> WHAT THIS TASK INVOLVES: How many of the lines below have "Recommended" in them? Say the number and nothing more.

---------------

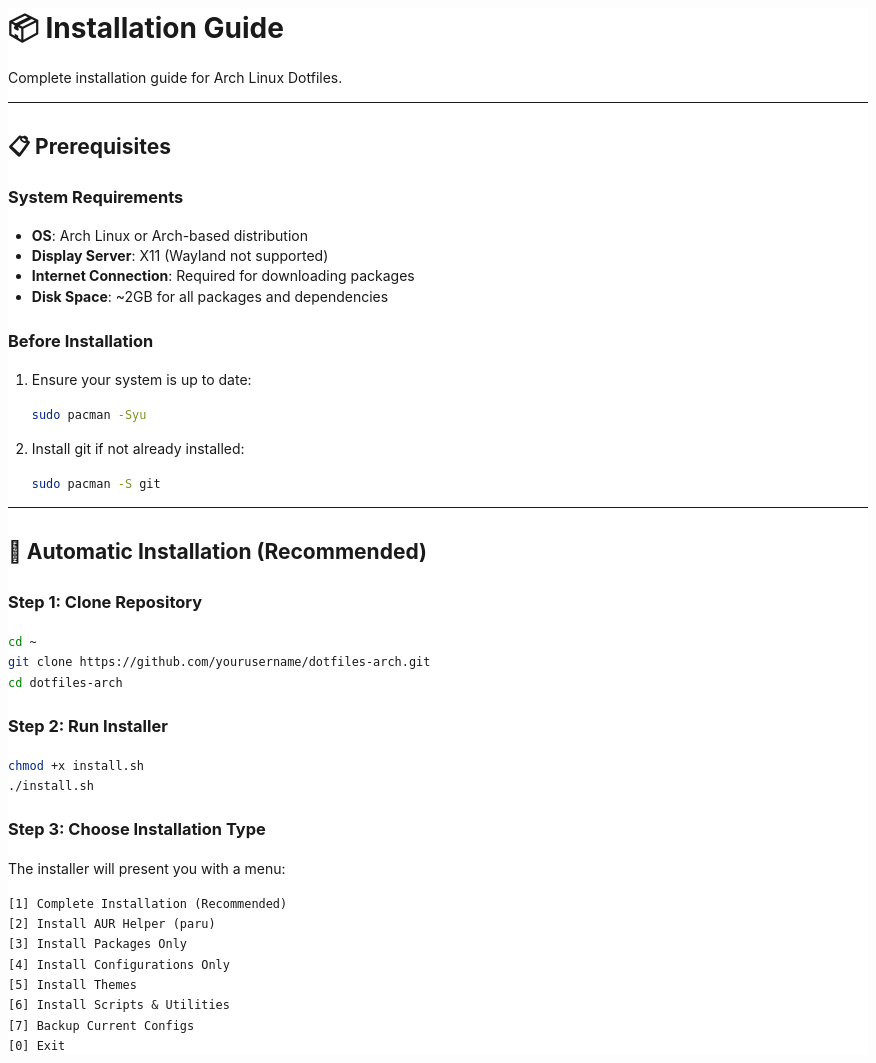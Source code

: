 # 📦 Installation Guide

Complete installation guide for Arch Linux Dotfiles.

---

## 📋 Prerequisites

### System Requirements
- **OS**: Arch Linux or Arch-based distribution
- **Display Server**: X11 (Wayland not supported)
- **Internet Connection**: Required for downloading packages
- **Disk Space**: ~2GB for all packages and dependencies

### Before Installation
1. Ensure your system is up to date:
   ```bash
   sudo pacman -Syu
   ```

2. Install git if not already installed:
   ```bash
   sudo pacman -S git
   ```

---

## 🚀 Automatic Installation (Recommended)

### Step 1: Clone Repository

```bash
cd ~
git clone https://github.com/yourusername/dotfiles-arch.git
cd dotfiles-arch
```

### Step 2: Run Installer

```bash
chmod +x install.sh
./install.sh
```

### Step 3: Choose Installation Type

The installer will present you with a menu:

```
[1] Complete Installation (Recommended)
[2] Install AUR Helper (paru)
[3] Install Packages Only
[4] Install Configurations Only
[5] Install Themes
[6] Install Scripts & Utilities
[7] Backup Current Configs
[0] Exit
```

---------------

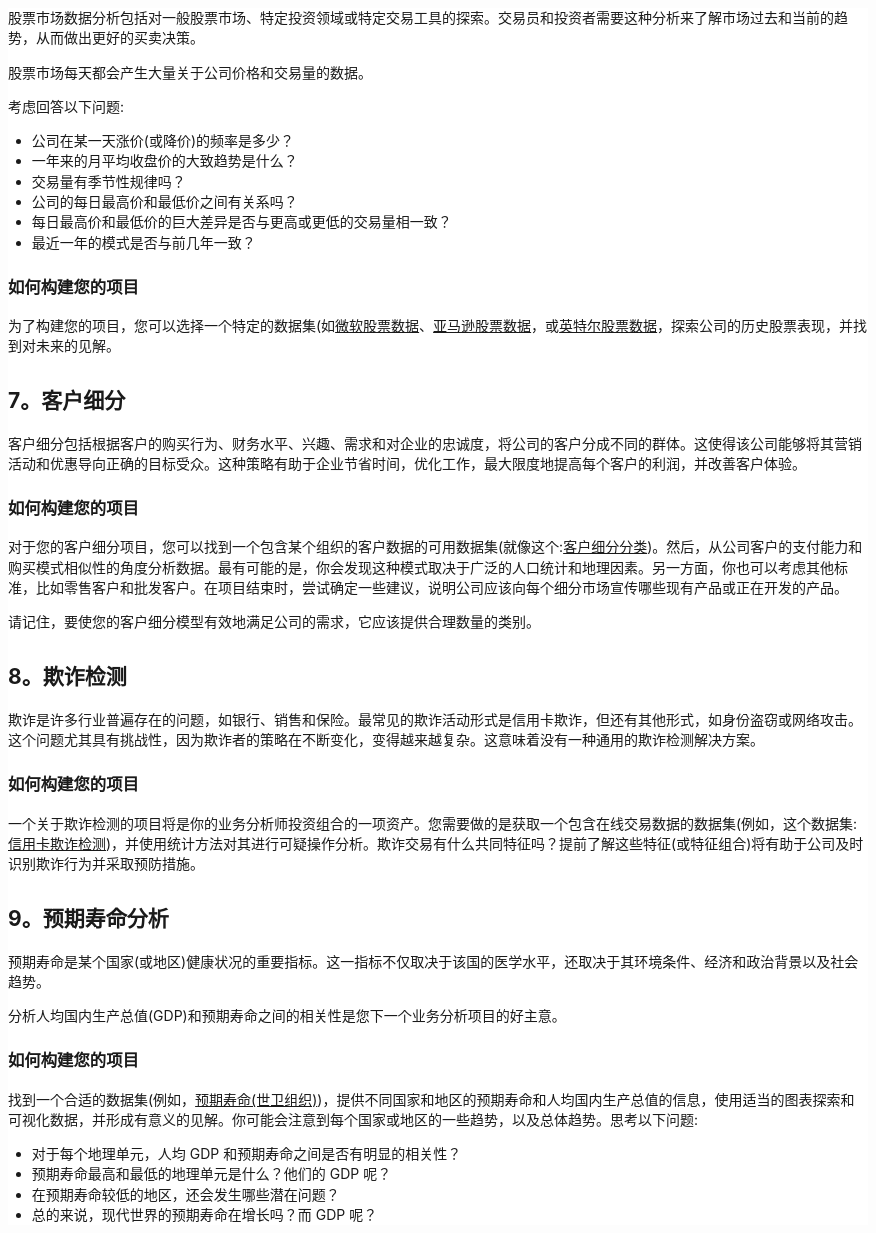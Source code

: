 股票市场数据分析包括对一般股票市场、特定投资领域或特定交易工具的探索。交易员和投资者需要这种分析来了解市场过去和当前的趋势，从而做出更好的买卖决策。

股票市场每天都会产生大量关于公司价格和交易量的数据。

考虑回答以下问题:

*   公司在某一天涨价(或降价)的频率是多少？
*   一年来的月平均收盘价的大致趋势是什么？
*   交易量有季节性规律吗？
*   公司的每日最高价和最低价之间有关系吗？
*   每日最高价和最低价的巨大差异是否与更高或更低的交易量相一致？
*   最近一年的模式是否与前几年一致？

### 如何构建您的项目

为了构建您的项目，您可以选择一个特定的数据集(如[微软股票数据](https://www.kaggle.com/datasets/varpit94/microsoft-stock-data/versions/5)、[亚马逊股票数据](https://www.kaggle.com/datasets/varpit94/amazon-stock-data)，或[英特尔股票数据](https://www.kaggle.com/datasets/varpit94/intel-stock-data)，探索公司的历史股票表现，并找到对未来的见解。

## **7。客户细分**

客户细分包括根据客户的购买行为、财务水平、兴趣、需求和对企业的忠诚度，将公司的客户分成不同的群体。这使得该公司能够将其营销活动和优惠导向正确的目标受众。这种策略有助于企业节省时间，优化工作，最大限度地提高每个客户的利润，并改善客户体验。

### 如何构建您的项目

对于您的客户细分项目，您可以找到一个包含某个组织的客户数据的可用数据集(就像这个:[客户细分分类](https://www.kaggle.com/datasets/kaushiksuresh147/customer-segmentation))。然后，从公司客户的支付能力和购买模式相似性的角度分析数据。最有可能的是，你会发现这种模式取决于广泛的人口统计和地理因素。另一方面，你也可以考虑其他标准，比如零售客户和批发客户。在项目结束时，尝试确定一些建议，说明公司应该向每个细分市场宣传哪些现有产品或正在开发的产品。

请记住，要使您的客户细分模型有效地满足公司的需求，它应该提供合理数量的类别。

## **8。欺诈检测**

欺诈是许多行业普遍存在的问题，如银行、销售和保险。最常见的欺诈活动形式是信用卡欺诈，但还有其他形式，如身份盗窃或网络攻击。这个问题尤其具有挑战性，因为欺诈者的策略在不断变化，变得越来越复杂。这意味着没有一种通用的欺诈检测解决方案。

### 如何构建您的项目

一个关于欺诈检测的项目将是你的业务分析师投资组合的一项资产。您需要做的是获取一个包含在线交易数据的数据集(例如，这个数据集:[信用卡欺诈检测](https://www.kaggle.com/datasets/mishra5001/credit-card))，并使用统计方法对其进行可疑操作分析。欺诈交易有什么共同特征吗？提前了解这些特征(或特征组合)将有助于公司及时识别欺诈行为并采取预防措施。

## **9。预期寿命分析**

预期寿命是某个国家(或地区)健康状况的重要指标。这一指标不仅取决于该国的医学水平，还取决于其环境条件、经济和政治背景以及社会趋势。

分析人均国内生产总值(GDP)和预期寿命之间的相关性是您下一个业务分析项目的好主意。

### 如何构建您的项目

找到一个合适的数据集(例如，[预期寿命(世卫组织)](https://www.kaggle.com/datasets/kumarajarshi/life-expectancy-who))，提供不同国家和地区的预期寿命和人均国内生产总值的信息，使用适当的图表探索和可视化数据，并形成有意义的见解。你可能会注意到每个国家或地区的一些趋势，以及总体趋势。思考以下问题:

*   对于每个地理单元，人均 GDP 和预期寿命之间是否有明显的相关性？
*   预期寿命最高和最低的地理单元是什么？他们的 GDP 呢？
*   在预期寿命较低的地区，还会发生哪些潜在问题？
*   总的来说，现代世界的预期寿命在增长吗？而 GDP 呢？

---------------

> RESULT: 2